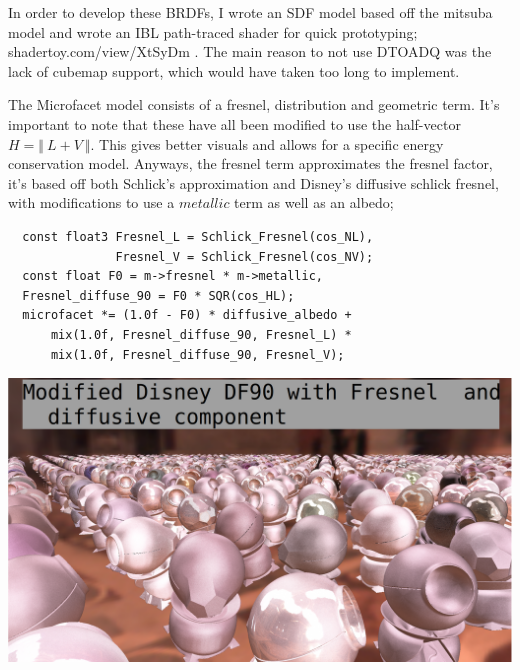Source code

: \documentclass{article}
\begin{document}
  In order to develop these BRDFs, I wrote an SDF model based off the mitsuba
model and wrote an IBL path-traced shader for quick prototyping;
shadertoy.com/view/XtSyDm . The main reason to not use DTOADQ was the lack of
cubemap support, which would have taken too long to implement.
  
  The Microfacet model consists of a fresnel, distribution and geometric term.
It's important to note that these have all been modified to use the half-vector
$H = \Vert\:L+V\:\Vert$. This gives better visuals and allows for a specific
energy conservation model. Anyways, the fresnel term approximates the fresnel
factor, it's based off both Schlick's approximation and Disney's diffusive
schlick fresnel, with modifications to use a $metallic$ term as well as an
albedo;
  \begin{lstlisting}
  const float3 Fresnel_L = Schlick_Fresnel(cos_NL),
               Fresnel_V = Schlick_Fresnel(cos_NV);
  const float F0 = m->fresnel * m->metallic,
  Fresnel_diffuse_90 = F0 * SQR(cos_HL);
  microfacet *= (1.0f - F0) * diffusive_albedo +
      mix(1.0f, Fresnel_diffuse_90, Fresnel_L) *
      mix(1.0f, Fresnel_diffuse_90, Fresnel_V);
  \end{lstlisting}
  \includegraphics[scale=0.20]{fresnel}
  
\end{document}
──────
● **EXERCISE OBJECTIVE**
What belongs in the answer is each line from the listing above that contains "metallic".

● **ANSWER SPACE**
schlick fresnel, with modifications to use a $metallic$ term as well as an
  const float F0 = m->fresnel * m->metallic,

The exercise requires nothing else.